Time-Varying Constraint-Aware Reinforcement Learning for Energy Storage Control (Papers Track) Spotlight

Jaeik Jeong (Electronics and Telecommunications Research Institute (ETRI)); Tai-Yeon Ku (Electronics and Telecommunications Research Institute (ETRI)); Wan-Ki Park (Electronics and Telecommunications Research Institute (ETRI))

Paper PDF Slides PDF Poster File Cite
Power & Energy Reinforcement Learning Time-series Analysis

Abstract

Energy storage devices, such as batteries, thermal energy storages, and hydrogen systems, can help mitigate climate change by ensuring a more stable and sustainable power supply.
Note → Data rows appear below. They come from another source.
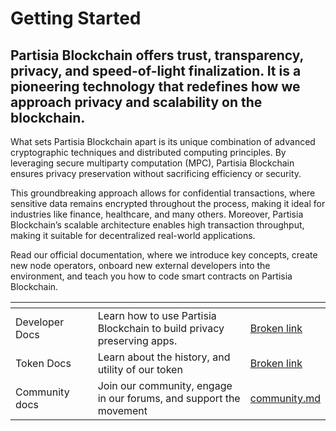 # Getting Started

## Partisia Blockchain offers trust, transparency, privacy, and speed-of-light finalization. It is a pioneering technology that redefines how we approach privacy and scalability on the blockchain.

What sets Partisia Blockchain apart is its unique combination of advanced cryptographic techniques and distributed computing principles. By leveraging secure multiparty computation (MPC), Partisia Blockchain ensures privacy preservation without sacrificing efficiency or security.

This groundbreaking approach allows for confidential transactions, where sensitive data remains encrypted throughout the process, making it ideal for industries like finance, healthcare, and many others. Moreover, Partisia Blockchain’s scalable architecture enables high transaction throughput, making it suitable for decentralized real-world applications.

Read our official documentation, where we introduce key concepts, create new node operators, onboard new external developers into the environment, and teach you how to code smart contracts on Partisia Blockchain.

<table data-view="cards"><thead><tr><th></th><th></th><th></th><th data-hidden data-card-target data-type="content-ref"></th></tr></thead><tbody><tr><td>Developer Docs</td><td></td><td>Learn how to use Partisia Blockchain to build privacy preserving apps.</td><td><a href="broken-reference">Broken link</a></td></tr><tr><td>Token Docs</td><td></td><td>Learn about the history, and utility of our token</td><td><a href="broken-reference">Broken link</a></td></tr><tr><td>Community docs</td><td></td><td>Join our community, engage in our forums, and support the movement</td><td><a href="welcome-to-partisia/community.md">community.md</a></td></tr></tbody></table>


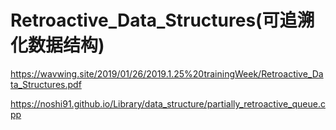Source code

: # Retroactive_Data_Structures(可追溯化数据结构)

https://wavwing.site/2019/01/26/2019.1.25%20trainingWeek/Retroactive_Data_Structures.pdf

https://noshi91.github.io/Library/data_structure/partially_retroactive_queue.cpp
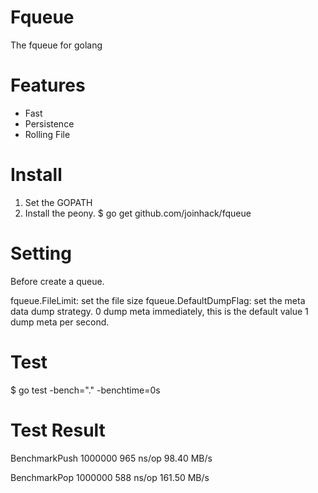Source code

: Fqueue
==================================
The fqueue for golang 


Features
==================================
* Fast
* Persistence
* Rolling File

Install
==================================
1. Set the GOPATH 
2. Install the peony. 
		$ go get github.com/joinhack/fqueue

Setting
==================================
Before create a queue.

fqueue.FileLimit: set the file size
fqueue.DefaultDumpFlag: set the meta data dump strategy.
        0 dump meta immediately, this is the default value
        1 dump meta per second.


Test
==================================
$ go test -bench="." -benchtime=0s


Test Result
==================================

BenchmarkPush	 1000000	       965 ns/op	  98.40 MB/s

BenchmarkPop	 1000000	       588 ns/op	 161.50 MB/s





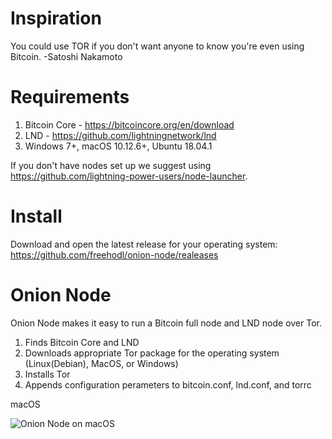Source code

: # Inspiration

You could use TOR if you don't want anyone to know you're even using Bitcoin.
-Satoshi Nakamoto 

# Requirements
1. Bitcoin Core - https://bitcoincore.org/en/download
2. LND - https://github.com/lightningnetwork/lnd
3. Windows 7+, macOS 10.12.6+, Ubuntu 18.04.1

If you don't have nodes set up we suggest using https://github.com/lightning-power-users/node-launcher.

# Install

Download and open the latest release for your operating system:
https://github.com/freehodl/onion-node/realeases

# Onion Node

Onion Node makes it easy to run a Bitcoin full node and LND node over Tor.

1. Finds Bitcoin Core and LND  
2. Downloads appropriate Tor package for the operating system (Linux(Debian), MacOS, or Windows) 
3. Installs Tor
2. Appends configuration perameters to bitcoin.conf, lnd.conf, and torrc

macOS

![Onion Node on macOS](https://github.com/freehodl/onion-node/blob/master/macos.png)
To maximize the effectiveness of such energy storage, determining the appropriate charging and discharging amounts for each time period is crucial. Reinforcement learning is preferred over traditional optimization for the control of energy storage due to its ability to adapt to dynamic and complex environments. However, the continuous nature of charging and discharging levels in energy storage poses limitations for discrete reinforcement learning, and time-varying feasible charge-discharge range based on state of charge (SoC) variability also limits the conventional continuous reinforcement learning. In this paper, we propose a continuous reinforcement learning approach that takes into account the time-varying feasible charge-discharge range. An additional objective function was introduced for learning the feasible action range for each time period, supplementing the objectives of training the actor for policy learning and the critic for value learning. This actively promotes the utilization of energy storage by preventing them from getting stuck in suboptimal states, such as continuous full charging or discharging. This is achieved through the enforcement of the charging and discharging levels into the feasible action range. The experimental results demonstrated that the proposed method further maximized the effectiveness of energy storage by actively enhancing its utilization.